*Records for this exercise*.
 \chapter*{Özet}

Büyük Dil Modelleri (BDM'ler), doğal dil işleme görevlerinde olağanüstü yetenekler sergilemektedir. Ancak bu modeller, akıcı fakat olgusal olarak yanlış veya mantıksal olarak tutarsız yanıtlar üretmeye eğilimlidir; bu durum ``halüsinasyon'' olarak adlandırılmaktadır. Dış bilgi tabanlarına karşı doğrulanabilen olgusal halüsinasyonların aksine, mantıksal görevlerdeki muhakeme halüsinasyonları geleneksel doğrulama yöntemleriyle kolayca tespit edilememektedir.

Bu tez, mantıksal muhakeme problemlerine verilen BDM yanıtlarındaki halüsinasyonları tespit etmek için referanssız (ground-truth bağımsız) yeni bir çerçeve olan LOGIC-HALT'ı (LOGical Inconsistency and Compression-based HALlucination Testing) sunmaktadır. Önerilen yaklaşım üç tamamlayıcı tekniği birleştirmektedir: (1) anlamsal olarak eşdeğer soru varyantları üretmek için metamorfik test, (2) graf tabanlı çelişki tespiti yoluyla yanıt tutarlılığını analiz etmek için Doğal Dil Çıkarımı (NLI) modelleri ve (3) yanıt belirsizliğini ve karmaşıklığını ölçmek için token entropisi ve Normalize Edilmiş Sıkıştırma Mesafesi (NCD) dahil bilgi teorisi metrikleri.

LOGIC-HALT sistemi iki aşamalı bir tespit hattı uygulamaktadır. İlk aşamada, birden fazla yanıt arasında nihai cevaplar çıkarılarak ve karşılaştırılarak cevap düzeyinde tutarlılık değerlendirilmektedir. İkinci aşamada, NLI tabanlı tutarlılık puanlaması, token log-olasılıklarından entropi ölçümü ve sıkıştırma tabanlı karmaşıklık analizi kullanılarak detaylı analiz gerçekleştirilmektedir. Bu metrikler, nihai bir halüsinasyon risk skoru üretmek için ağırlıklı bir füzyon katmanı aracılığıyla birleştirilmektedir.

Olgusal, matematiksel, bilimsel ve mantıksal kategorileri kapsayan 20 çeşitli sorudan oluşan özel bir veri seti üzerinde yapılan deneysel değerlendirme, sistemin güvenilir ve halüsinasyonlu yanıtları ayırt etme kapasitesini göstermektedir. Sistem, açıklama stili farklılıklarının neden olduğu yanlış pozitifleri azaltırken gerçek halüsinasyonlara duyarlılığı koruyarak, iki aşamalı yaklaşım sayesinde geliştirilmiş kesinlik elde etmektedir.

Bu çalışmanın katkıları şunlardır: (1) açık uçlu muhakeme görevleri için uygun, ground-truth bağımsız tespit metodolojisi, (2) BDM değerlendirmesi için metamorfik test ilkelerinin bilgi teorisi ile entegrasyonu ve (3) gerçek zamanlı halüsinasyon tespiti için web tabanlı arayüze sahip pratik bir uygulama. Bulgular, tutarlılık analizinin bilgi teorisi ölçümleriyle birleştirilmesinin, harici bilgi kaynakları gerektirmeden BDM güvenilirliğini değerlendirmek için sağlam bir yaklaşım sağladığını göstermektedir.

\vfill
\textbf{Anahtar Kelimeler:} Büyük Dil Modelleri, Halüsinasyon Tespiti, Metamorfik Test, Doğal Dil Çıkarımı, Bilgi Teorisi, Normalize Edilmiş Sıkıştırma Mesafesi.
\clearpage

*What the exercise asks*. An exact, line-for-line copy is required: from the line containing "Olgusal, matematiksel, bilimsel" through the final line of the listing above, both included, with nothing else.

*Result of this exercise*.
Olgusal, matematiksel, bilimsel ve mantıksal kategorileri kapsayan 20 çeşitli sorudan oluşan özel bir veri seti üzerinde yapılan deneysel değerlendirme, sistemin güvenilir ve halüsinasyonlu yanıtları ayırt etme kapasitesini göstermektedir. Sistem, açıklama stili farklılıklarının neden olduğu yanlış pozitifleri azaltırken gerçek halüsinasyonlara duyarlılığı koruyarak, iki aşamalı yaklaşım sayesinde geliştirilmiş kesinlik elde etmektedir.

Bu çalışmanın katkıları şunlardır: (1) açık uçlu muhakeme görevleri için uygun, ground-truth bağımsız tespit metodolojisi, (2) BDM değerlendirmesi için metamorfik test ilkelerinin bilgi teorisi ile entegrasyonu ve (3) gerçek zamanlı halüsinasyon tespiti için web tabanlı arayüze sahip pratik bir uygulama. Bulgular, tutarlılık analizinin bilgi teorisi ölçümleriyle birleştirilmesinin, harici bilgi kaynakları gerektirmeden BDM güvenilirliğini değerlendirmek için sağlam bir yaklaşım sağladığını göstermektedir.

\vfill
\textbf{Anahtar Kelimeler:} Büyük Dil Modelleri, Halüsinasyon Tespiti, Metamorfik Test, Doğal Dil Çıkarımı, Bilgi Teorisi, Normalize Edilmiş Sıkıştırma Mesafesi.
\clearpage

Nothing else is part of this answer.